Neumann’s granddaughter, Linda Schieble, is suing the Joseph L. Morse Geriatric Center and the board-certified doctor who cared for her, Jaimy Bensimon.
Schieble’s attorneys told jurors in opening statements that Neumann had watched the long deaths of her two daughters and husband and knew exactly how she wanted to go: naturally, with no resuscitation attempts or forced feeding. She was in an advanced stage of Alzheimer’s, but her legal documents - a living will and advanced directive drawn up years earlier - made her wishes clear.
But on Oct. 17, 1995, when she was found unresponsive in her room, Bensimon ordered by phone that 911 be called and Neumann taken to the hospital for evaluation. A paramedic placed the breathing tube in her. At one point, Neumann’s arms had to be tied down to keep her from tearing the tube out, according to the attorneys.
Neumann died at the hospital six days later, surrounded by her family.
[...]
An attorney for the Morse center countered that Neumann’s being intubated and taken to the hospital did not constitute a resuscitation effort but was appropriate treatment.Neumann had just eaten a full meal. She was unconscious but breathing and there was a danger she could choke on her food, attorney Rachel Studley told jurors.
Neumann’s granddaughters had done the same thing as the nursing home when they cared for Neumann. When she had a seizure, they called 911.

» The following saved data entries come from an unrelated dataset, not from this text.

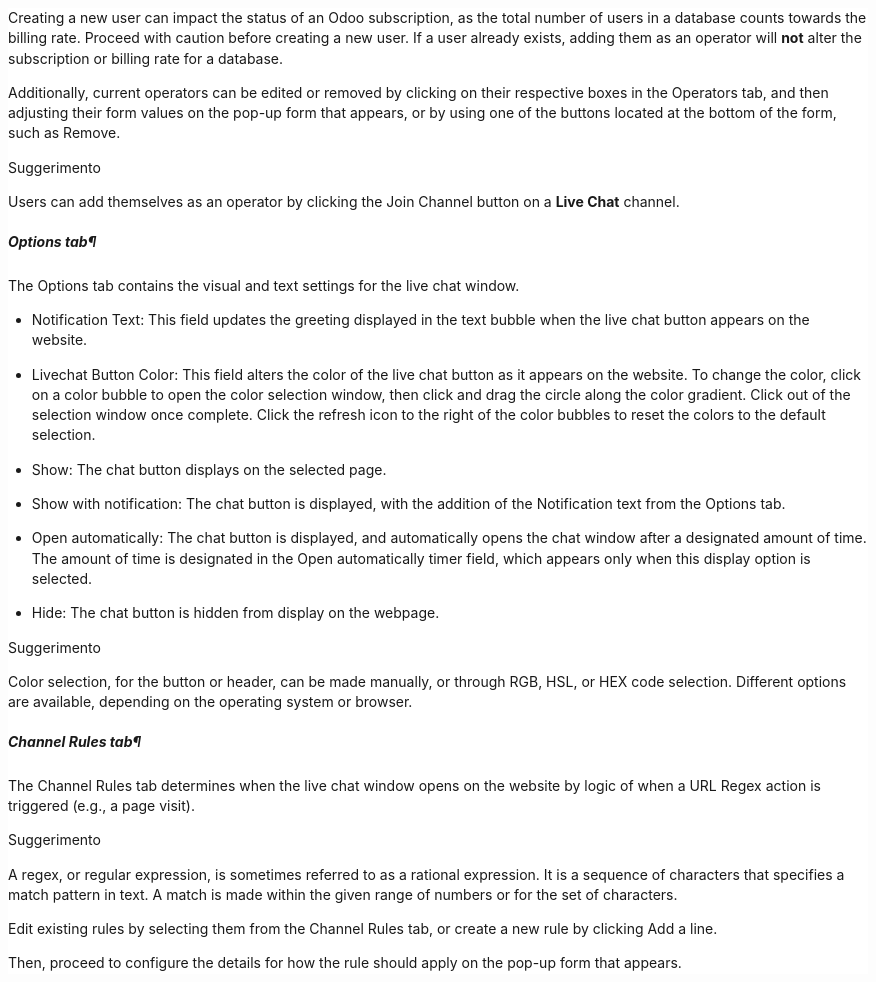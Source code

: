 Creating a new user can impact the status of an Odoo subscription, as the total number of users in a database counts towards the billing rate. Proceed with caution before creating a new user. If a user already exists, adding them as an operator will **not** alter the subscription or billing rate for a database.

Additionally, current operators can be edited or removed by clicking on their respective boxes in the Operators tab, and then adjusting their form values on the pop-up form that appears, or by using one of the buttons located at the bottom of the form, such as Remove.

Suggerimento

Users can add themselves as an operator by clicking the Join Channel button on a **Live Chat** channel.

##### Options tab¶

The Options tab contains the visual and text settings for the live chat window.

  * Notification Text: This field updates the greeting displayed in the text bubble when the live chat button appears on the website.

  * Livechat Button Color: This field alters the color of the live chat button as it appears on the website. To change the color, click on a color bubble to open the color selection window, then click and drag the circle along the color gradient. Click out of the selection window once complete. Click the refresh icon to the right of the color bubbles to reset the colors to the default selection.

  * Show: The chat button displays on the selected page.

  * Show with notification: The chat button is displayed, with the addition of the Notification text from the Options tab.

  * Open automatically: The chat button is displayed, and automatically opens the chat window after a designated amount of time. The amount of time is designated in the Open automatically timer field, which appears only when this display option is selected.

  * Hide: The chat button is hidden from display on the webpage.




Suggerimento

Color selection, for the button or header, can be made manually, or through RGB, HSL, or HEX code selection. Different options are available, depending on the operating system or browser.

##### Channel Rules tab¶

The Channel Rules tab determines when the live chat window opens on the website by logic of when a URL Regex action is triggered (e.g., a page visit).

Suggerimento

A regex, or regular expression, is sometimes referred to as a rational expression. It is a sequence of characters that specifies a match pattern in text. A match is made within the given range of numbers or for the set of characters.

Edit existing rules by selecting them from the Channel Rules tab, or create a new rule by clicking Add a line.

Then, proceed to configure the details for how the rule should apply on the pop-up form that appears.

“They did not just say, ‘Oh, she’s having a seizure, she’s lifeless, let’s leave here there.’ No, they would pick up the phone and do what the nursing home did on Oct. 17, 1995,” Studley said.
Next came the attorney for Bensimon, Jim Nosich. He emphasized that the doctor, who is board-certified in three specialties, including geriatrics, had cared well for Neumann in the three years she was at the Morse center. Bensimon had treated her for heart problems, pneumonia and the seizures, conditions that were potentially fatal.
“You never heard the family say, ‘Don’t treat my grandmother … she wants to die from pneumonia … she wants to be left alone,” Nosich said.
I’ll try to keep up with this story as it’s in court now. How sad for everyone involved, and we cannot assume guilt on any party.
It will be a hard case for any jury.













February 28th, 2007 at 9:31 pm
We can’t win for trying. We can lose for not though. It is a sad day to be sued for saving a life though. I can’t tell, from the article what story is right or wrong. Guess the jury will do that.